→ **ABOUT THIS TASK**
Reproduce each line of the entries that carries "example".

→ **PROVIDED MATERIAL**
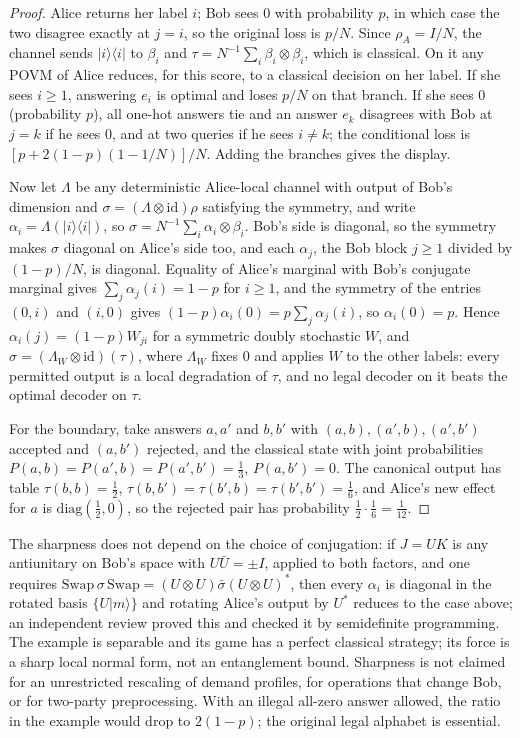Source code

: \begin{proof}
Alice returns her label $i$; Bob sees $0$ with probability $p$, in which case the two disagree exactly at $j=i$, so the
original loss is $p/N$. Since $\rho_A=I/N$, the channel sends $|i\rangle\langle i|$ to $\beta_i$ and
$\tau=N^{-1}\sum_i\beta_i\otimes\beta_i$, which is classical. On it any POVM of Alice reduces, for this score, to a classical
decision on her label. If she sees $i\ge1$, answering $e_i$ is optimal and loses $p/N$ on that branch. If she sees $0$
(probability $p$), all one-hot answers tie and an answer $e_k$ disagrees with Bob at $j=k$ if he sees $0$, and at two
queries if he sees $i\ne k$; the conditional loss is $[p+2(1-p)(1-1/N)]/N$. Adding the branches gives the display.

Now let $\Lambda$ be any deterministic Alice-local channel with output of Bob's dimension and $\sigma=(\Lambda\otimes\mathrm{id})\rho$
satisfying the symmetry, and write $\alpha_i=\Lambda(|i\rangle\langle i|)$, so $\sigma=N^{-1}\sum_i\alpha_i\otimes\beta_i$. Bob's side is
diagonal, so the symmetry makes $\sigma$ diagonal on Alice's side too, and each $\alpha_j$, the Bob block $j\ge1$ divided by
$(1-p)/N$, is diagonal. Equality of Alice's marginal with Bob's conjugate marginal gives $\sum_j\alpha_j(i)=1-p$ for $i\ge1$,
and the symmetry of the entries $(0,i)$ and $(i,0)$ gives $(1-p)\alpha_i(0)=p\sum_j\alpha_j(i)$, so $\alpha_i(0)=p$. Hence
$\alpha_i(j)=(1-p)W_{ji}$ for a symmetric doubly stochastic $W$, and $\sigma=(\Lambda_W\otimes\mathrm{id})(\tau)$, where $\Lambda_W$ fixes
$0$ and applies $W$ to the other labels: every permitted output is a local degradation of $\tau$, and no legal decoder on
it beats the optimal decoder on $\tau$.

For the boundary, take answers $a,a'$ and $b,b'$ with $(a,b),(a',b),(a',b')$ accepted and $(a,b')$ rejected, and the
classical state with joint probabilities $P(a,b)=P(a',b)=P(a',b')=\frac13$, $P(a,b')=0$. The canonical output has table
$\tau(b,b)=\frac12$, $\tau(b,b')=\tau(b',b)=\tau(b',b')=\frac16$, and Alice's new effect for $a$ is $\mathrm{diag}(\frac12,0)$, so
the rejected pair has probability $\frac12\cdot\frac16=\frac1{12}$.
\end{proof}

The sharpness does not depend on the choice of conjugation: if $J=UK$ is any antiunitary on Bob's space with $U\bar U=\pm I$,
applied to both factors, and one requires $\mathrm{Swap}\,\sigma\,\mathrm{Swap}=(U\otimes U)\bar\sigma(U\otimes U)^*$, then every
$\alpha_i$ is diagonal in the rotated basis $\{U|m\rangle\}$ and rotating Alice's output by $U^*$ reduces to the case above; an
independent review proved this and checked it by semidefinite programming. The example is separable and its game has a
perfect classical strategy; its force is a sharp local normal form, not an entanglement bound. Sharpness is not claimed for an unrestricted rescaling of demand profiles, for operations that change
Bob, or for two-party preprocessing. With an illegal all-zero answer allowed, the ratio in the example would drop to
$2(1-p)$; the original legal alphabet is essential.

→ **SOLUTION BELOW**
independent review proved this and checked it by semidefinite programming. The example is separable and its game has a
Bob, or for two-party preprocessing. With an illegal all-zero answer allowed, the ratio in the example would drop to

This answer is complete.